In 1980, Procter & Gamble launched a super-absorbent tampon called Rely. However, the super-absorbency of the product was a result of a synthetic substance called carboxymethyl cellulose, which would sometimes leave a synthetic residue inside a woman’s body after the tampon had been removed.
‘From the moment super-absorbent tampons hit the market there were published accounts of vaginal ulcerations, lesions, and lacerations,’ writes Laurie Garrett in her 1994 book,
However, things became even more worrying later in the year with a sudden increase in cases of Toxic Shock syndrome in the state of Wisconsin.
Almost all the cases were menstruating females. Following further research by health authorities it emerged that most victims had been using the Rely tampon.
This was clearly very bad news, not only for the victims, but also for Procter & Gamble, the company which had virtually started the tampon category in 1936. Furthermore, Rely had been one of the most expensive products ever to develop, with more than 20 years of research and marketing efforts behind it.
From the start of the crisis, Procter & Gamble acted defensively. When the Centers for Disease Control (CDC) in Atlanta started to investigate the link between Rely and toxic shock syndrome, Procter & Gamble began their own investigation which (surprise surprise) found no link. When the CDC published their findings, the link was backed up with comprehensive figures.

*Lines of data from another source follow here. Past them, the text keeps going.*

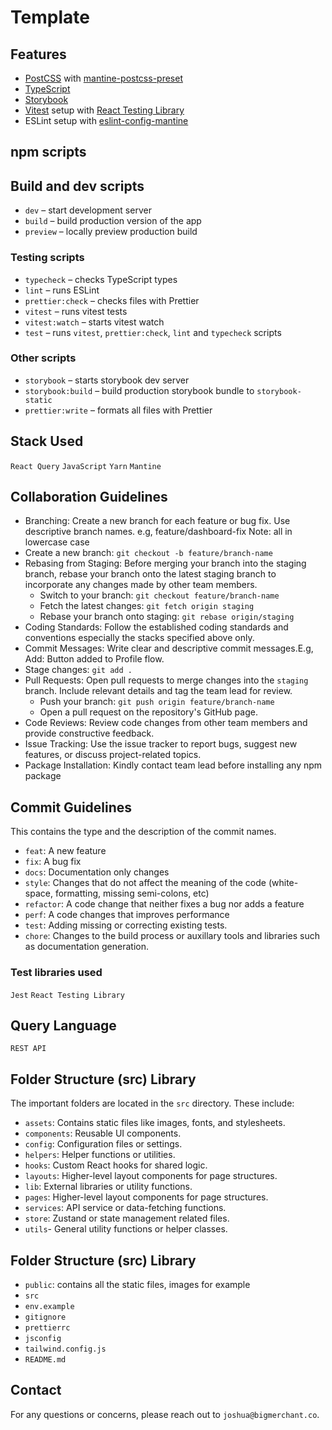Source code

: # Template

## Features

- [PostCSS](https://postcss.org/) with [mantine-postcss-preset](https://mantine.dev/styles/postcss-preset)
- [TypeScript](https://www.typescriptlang.org/)
- [Storybook](https://storybook.js.org/)
- [Vitest](https://vitest.dev/) setup with [React Testing Library](https://testing-library.com/docs/react-testing-library/intro)
- ESLint setup with [eslint-config-mantine](https://github.com/mantinedev/eslint-config-mantine)

## npm scripts

## Build and dev scripts

- `dev` – start development server
- `build` – build production version of the app
- `preview` – locally preview production build

### Testing scripts

- `typecheck` – checks TypeScript types
- `lint` – runs ESLint
- `prettier:check` – checks files with Prettier
- `vitest` – runs vitest tests
- `vitest:watch` – starts vitest watch
- `test` – runs `vitest`, `prettier:check`, `lint` and `typecheck` scripts

### Other scripts

- `storybook` – starts storybook dev server
- `storybook:build` – build production storybook bundle to `storybook-static`
- `prettier:write` – formats all files with Prettier



## Stack Used

`React Query`
`JavaScript`
`Yarn`
`Mantine`

## Collaboration Guidelines

- Branching: Create a new branch for each feature or bug fix. Use descriptive branch names. e.g, feature/dashboard-fix Note: all in lowercase case
- Create a new branch: `git checkout -b feature/branch-name`
- Rebasing from Staging: Before merging your branch into the staging branch, rebase your branch onto the latest staging branch to incorporate any changes made by other team members.
  - Switch to your branch: `git checkout feature/branch-name`
  - Fetch the latest changes: `git fetch origin staging`
  - Rebase your branch onto staging: `git rebase origin/staging`
- Coding Standards: Follow the established coding standards and conventions especially the stacks specified above only.
- Commit Messages: Write clear and descriptive commit messages.E.g, Add: Button added to Profile flow.
- Stage changes: `git add .`
- Pull Requests: Open pull requests to merge changes into the `staging` branch. Include relevant details and tag the team lead for review.
  - Push your branch: `git push origin feature/branch-name`
  - Open a pull request on the repository's GitHub page.
- Code Reviews: Review code changes from other team members and provide constructive feedback.
- Issue Tracking: Use the issue tracker to report bugs, suggest new features, or discuss project-related topics.
- Package Installation: Kindly contact team lead before installing any npm package

## Commit Guidelines

This contains the type and the description of the commit names.

- `feat`: A new feature
- `fix`: A bug fix
- `docs`: Documentation only changes
- `style`: Changes that do not affect the meaning of the code (white-space, formatting, missing semi-colons, etc)
- `refactor`: A code change that neither fixes a bug nor adds a feature
- `perf`: A code changes that improves performance
- `test`: Adding missing or correcting existing tests.
- `chore`: Changes to the build process or auxillary tools and libraries such as documentation generation.

### Test libraries used

`Jest`
`React Testing Library`

## Query Language

`REST API`

## Folder Structure (src) Library

The important folders are located in the `src` directory. These include:

- `assets`: Contains static files like images, fonts, and stylesheets.
- `components`: Reusable UI components.
- `config`: Configuration files or settings.
- `helpers`: Helper functions or utilities.
- `hooks`: Custom React hooks for shared logic.
- `layouts`: Higher-level layout components for page structures.
- `lib`: External libraries or utility functions.
- `pages`: Higher-level layout components for page structures.
- `services`: API service or data-fetching functions.
- `store`: Zustand or state management related files.
- `utils`- General utility functions or helper classes.

## Folder Structure (src) Library

- `public`: contains all the static files, images for example
- `src`
- `env.example`
- `gitignore`
- `prettierrc`
- `jsconfig`
- `tailwind.config.js`
- `README.md`

## Contact
For any questions or concerns, please reach out to `joshua@bigmerchant.co`.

But Procter & Gamble dismissed this research as ‘insufficient data in the hands of a bureaucracy.’ However, by this time the company had started to realize it was fighting a losing battle and began to co-operate and look for a compromise solution. Procter & Gamble suggested a warning label be added to the product. But when the results of the CDC study were confirmed by an independent research firm, Procter & Gamble had little choice but to suspend sales of the product.
The withdrawal of Rely from the market was estimated to cost US $75 million. However, although Procter & Gamble initially made matters worse by denying responsibility, the company was now embarked on a damage limitation exercise.
It worked jointly with the CDC to draft a consent agreement. The CDC allowed Procter & Gamble to deny any product defect or violation of federal law. In return Procter & Gamble promised to buy back any unused product and offered its scientific expertise to research the problem. The company also mounted a large-scale educational campaign.
In an article for the Canadian Journal of Communication, Drexel University’s Priscilla Murphy explored Procter & Gamble’s handling of the Rely tampon incident in relation to ‘games theory’. She argued that by the end, Procter & Gamble’s game plan had improved greatly:
The latter stages of Procter & Gamble’s strategy exemplify a wholly different approach to conflict. What had begun as a classic escalation game became a bargaining venture in which everyone’s desires were examined and coordinated so that each player could live with the agreement. When we are talking about bargaining games we are really looking at the ways in which both sides in a conflict gradually come to agree on a single version of events, a single perspective. What resulted was a stable equilibrium point that, though not ideal, represented the best outcome for each side given the pressures from the other side.
So although the incidents of toxic shock syndrome spelt the end of the Rely brand, Procter & Gamble itself suffered small lasting damage and continues to produce some of the world’s most popular tampon products.
Lessons from Rey
Co-operate don’t aggravate. If Procter & Gamble had co-operated with the health authorities from the start it would have been able to limit the negative media coverage.
Kill the brand, save the company. For companies with numerous brands it is often better to admit defeat early on and terminate a brand for the sake of the overall reputation of the company.